▸ **Task description**
Using the material below, print the line that contains "33. Alle Unwetter", the line that contains "33. 所有的暴风雨以及其他", and every line in between, exactly and nothing else.

[[ Data extracts, beginning ]]

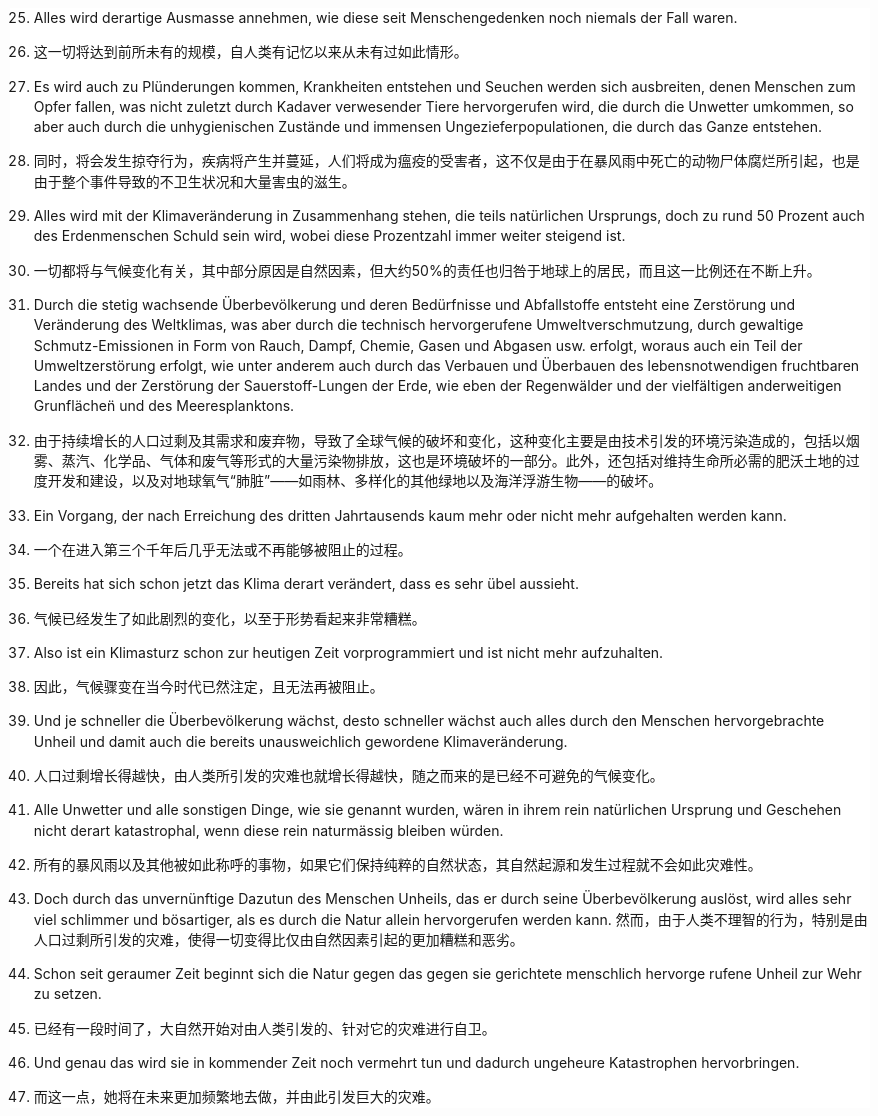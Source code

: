 25. Alles wird derartige Ausmasse annehmen, wie diese seit Menschengedenken noch niemals der Fall waren.
25. 这一切将达到前所未有的规模，自人类有记忆以来从未有过如此情形。

26. Es wird auch zu Plünderungen kommen, Krankheiten entstehen und Seuchen werden sich ausbreiten, denen Menschen zum Opfer fallen, was nicht zuletzt durch Kadaver verwesender Tiere hervorgerufen wird, die durch die Unwetter umkommen, so aber auch durch die unhygienischen Zustände und immensen Ungezieferpopulationen, die durch das Ganze entstehen.
26. 同时，将会发生掠夺行为，疾病将产生并蔓延，人们将成为瘟疫的受害者，这不仅是由于在暴风雨中死亡的动物尸体腐烂所引起，也是由于整个事件导致的不卫生状况和大量害虫的滋生。

27. Alles wird mit der Klimaveränderung in Zusammenhang stehen, die teils natürlichen Ursprungs, doch zu rund 50 Prozent auch des Erdenmenschen Schuld sein wird, wobei diese Prozentzahl immer weiter steigend ist.
27. 一切都将与气候变化有关，其中部分原因是自然因素，但大约50%的责任也归咎于地球上的居民，而且这一比例还在不断上升。

28. Durch die stetig wachsende Überbevölkerung und deren Bedürfnisse und Abfallstoffe entsteht eine Zerstörung und Veränderung des Weltklimas, was aber durch die technisch hervorgerufene Umweltverschmutzung, durch gewaltige Schmutz-Emissionen in Form von Rauch, Dampf, Chemie, Gasen und Abgasen usw. erfolgt, woraus auch ein Teil der Umweltzerstörung erfolgt, wie unter anderem auch durch das Verbauen und Überbauen des lebensnotwendigen fruchtbaren Landes und der Zerstörung der Sauerstoff-Lungen der Erde, wie eben der Regenwälder und der vielfältigen anderweitigen Grunflächen̈ und des Meeresplanktons.
28. 由于持续增长的人口过剩及其需求和废弃物，导致了全球气候的破坏和变化，这种变化主要是由技术引发的环境污染造成的，包括以烟雾、蒸汽、化学品、气体和废气等形式的大量污染物排放，这也是环境破坏的一部分。此外，还包括对维持生命所必需的肥沃土地的过度开发和建设，以及对地球氧气“肺脏”——如雨林、多样化的其他绿地以及海洋浮游生物——的破坏。

29. Ein Vorgang, der nach Erreichung des dritten Jahrtausends kaum mehr oder nicht mehr aufgehalten werden kann.
29. 一个在进入第三个千年后几乎无法或不再能够被阻止的过程。

30. Bereits hat sich schon jetzt das Klima derart verändert, dass es sehr übel aussieht.
30. 气候已经发生了如此剧烈的变化，以至于形势看起来非常糟糕。

31. Also ist ein Klimasturz schon zur heutigen Zeit vorprogrammiert und ist nicht mehr aufzuhalten.
31. 因此，气候骤变在当今时代已然注定，且无法再被阻止。

32. Und je schneller die Überbevölkerung wächst, desto schneller wächst auch alles durch den Menschen hervorgebrachte Unheil und damit auch die bereits unausweichlich gewordene Klimaveränderung.
32. 人口过剩增长得越快，由人类所引发的灾难也就增长得越快，随之而来的是已经不可避免的气候变化。

33. Alle Unwetter und alle sonstigen Dinge, wie sie genannt wurden, wären in ihrem rein natürlichen Ursprung und Geschehen nicht derart katastrophal, wenn diese rein naturmässig bleiben würden.
33. 所有的暴风雨以及其他被如此称呼的事物，如果它们保持纯粹的自然状态，其自然起源和发生过程就不会如此灾难性。

34. Doch durch das unvernünftige Dazutun des Menschen Unheils, das er durch seine Überbevölkerung auslöst, wird alles sehr viel schlimmer und bösartiger, als es durch die Natur allein hervorgerufen werden kann.
然而，由于人类不理智的行为，特别是由人口过剩所引发的灾难，使得一切变得比仅由自然因素引起的更加糟糕和恶劣。

35. Schon seit geraumer Zeit beginnt sich die Natur gegen das gegen sie gerichtete menschlich hervorge rufene Unheil zur Wehr zu setzen.
35. 已经有一段时间了，大自然开始对由人类引发的、针对它的灾难进行自卫。

36. Und genau das wird sie in kommender Zeit noch vermehrt tun und dadurch ungeheure Katastrophen hervorbringen.
36. 而这一点，她将在未来更加频繁地去做，并由此引发巨大的灾难。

[[ Data extracts, end ]]

▸ **Exercise output**
33. Alle Unwetter und alle sonstigen Dinge, wie sie genannt wurden, wären in ihrem rein natürlichen Ursprung und Geschehen nicht derart katastrophal, wenn diese rein naturmässig bleiben würden.
33. 所有的暴风雨以及其他被如此称呼的事物，如果它们保持纯粹的自然状态，其自然起源和发生过程就不会如此灾难性。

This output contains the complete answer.